Real-time, ultra-low-latency text-to-speech API powered by the Sonic state-space voice model.
The default real-time TTS choice in 2026 if you are shipping a voice agent and latency matters more than studio polish. Sonic is state-of-the-art for streaming.
Last verified: April 2026
Sweet spot: a developer team building an actual real-time voice agent — phone, app, kiosk — where the user is in a back-and-forth conversation with an AI. Latency is a perceptual cliff in voice UX, and Sonic is one of the few TTS models genuinely engineered for the streaming case rather than batch generation. Failure modes. If you are generating audio offline (audiobooks, video narration, podcast intros), Sonic's streaming-first architecture is wasted optimisation; ElevenLabs or Play.ht give more expressive options for that workload at similar cost. Voice cloning legal exposure is non-trivial — if you clone a real person without ironclad consent, the company you're building is what gets sued, not Cartesia. What to pilot. Wire Sonic into your real prototype with a real STT (Deepgram, AssemblyAI) and a real LLM, and measure end-to-end perceived latency from user-finishes-speaking to AI-starts-speaking. Below 800ms feels conversational; above 1.5s feels broken. If Sonic gets you under 800ms in your stack, commit; if not, the bottleneck is somewhere else (network, LLM TTFT) and changing TTS won't fix it.

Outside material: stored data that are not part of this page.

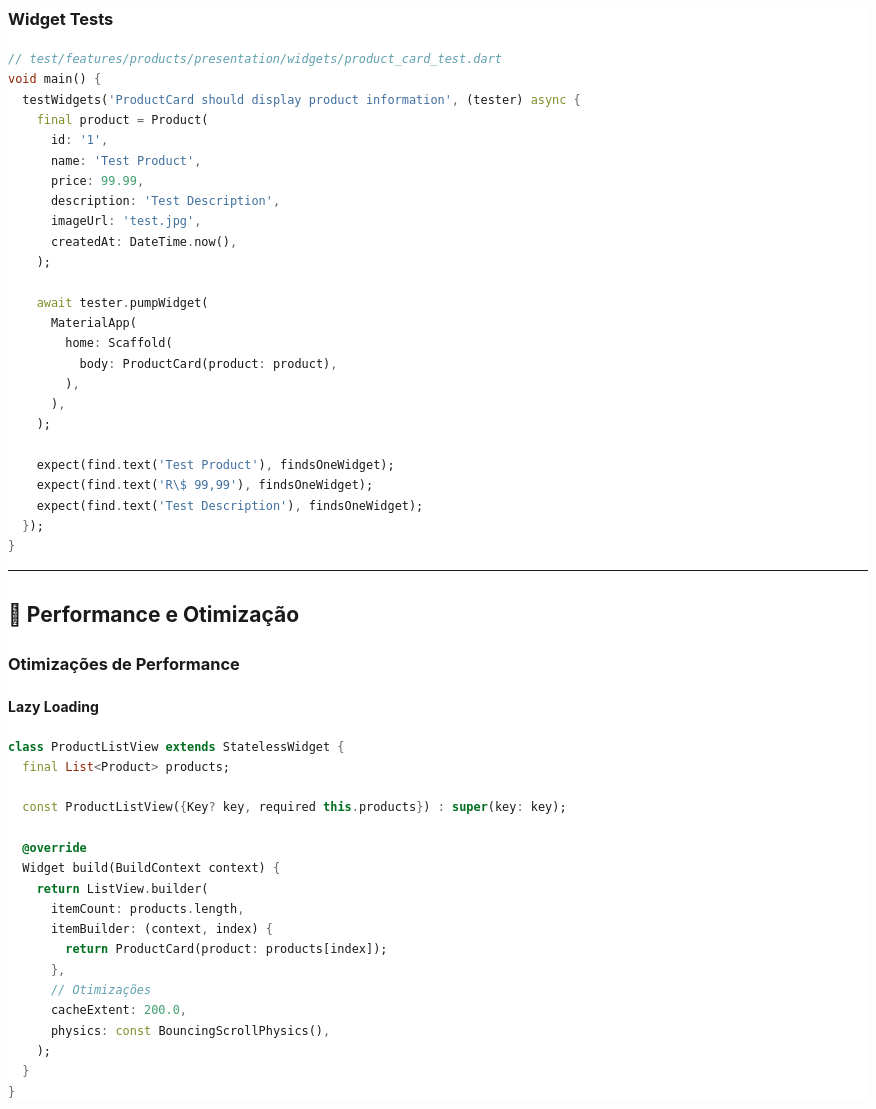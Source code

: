 ### Widget Tests

```dart
// test/features/products/presentation/widgets/product_card_test.dart
void main() {
  testWidgets('ProductCard should display product information', (tester) async {
    final product = Product(
      id: '1',
      name: 'Test Product',
      price: 99.99,
      description: 'Test Description',
      imageUrl: 'test.jpg',
      createdAt: DateTime.now(),
    );

    await tester.pumpWidget(
      MaterialApp(
        home: Scaffold(
          body: ProductCard(product: product),
        ),
      ),
    );

    expect(find.text('Test Product'), findsOneWidget);
    expect(find.text('R\$ 99,99'), findsOneWidget);
    expect(find.text('Test Description'), findsOneWidget);
  });
}
```

---

## 🚀 Performance e Otimização

### Otimizações de Performance

#### Lazy Loading

```dart
class ProductListView extends StatelessWidget {
  final List<Product> products;

  const ProductListView({Key? key, required this.products}) : super(key: key);

  @override
  Widget build(BuildContext context) {
    return ListView.builder(
      itemCount: products.length,
      itemBuilder: (context, index) {
        return ProductCard(product: products[index]);
      },
      // Otimizações
      cacheExtent: 200.0,
      physics: const BouncingScrollPhysics(),
    );
  }
}
```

Cartesia is a voice-AI company building Sonic, a state-space-model-based text-to-speech engine optimised for real-time, sub-100ms latency streaming. The pitch to developers is simple: if you are building a voice agent, IVR replacement, or any product where the user is talking to an AI in real time, traditional TTS (ElevenLabs, Google, Azure) introduces latency that breaks conversational feel. Sonic is architected from the ground up for streaming. The product surface is a clean REST + WebSocket API with SDKs in Python, TypeScript, Go, and Rust, plus a browser playground. It supports 40+ languages, instant 10-second voice cloning, professional voice cloning for commercial use, a curated library of pre-built voices, and inline emotion / laughter expression tags. SOC 2 Type II, HIPAA, and PCI Level 1 compliance are in place — uncommon for the open-research-flavoured TTS space. Cartesia has become the default voice layer for several real-time AI agent platforms (LiveKit, Pipecat, Retell, Vapi) and is available natively on Together AI's GPU clusters. For developer teams shipping voice agents in production, it is currently the strongest combination of latency, quality, and reliability.
Voice quality on long, narrative reads is excellent but ElevenLabs still edges it on sheer expressive nuance for non-real-time use cases. Pricing scales with characters generated — high-volume voice agents need the Scale tier and careful caching of repeated phrases. Voice cloning ethics and consent are entirely on you; Cartesia provides the tech, not the policy.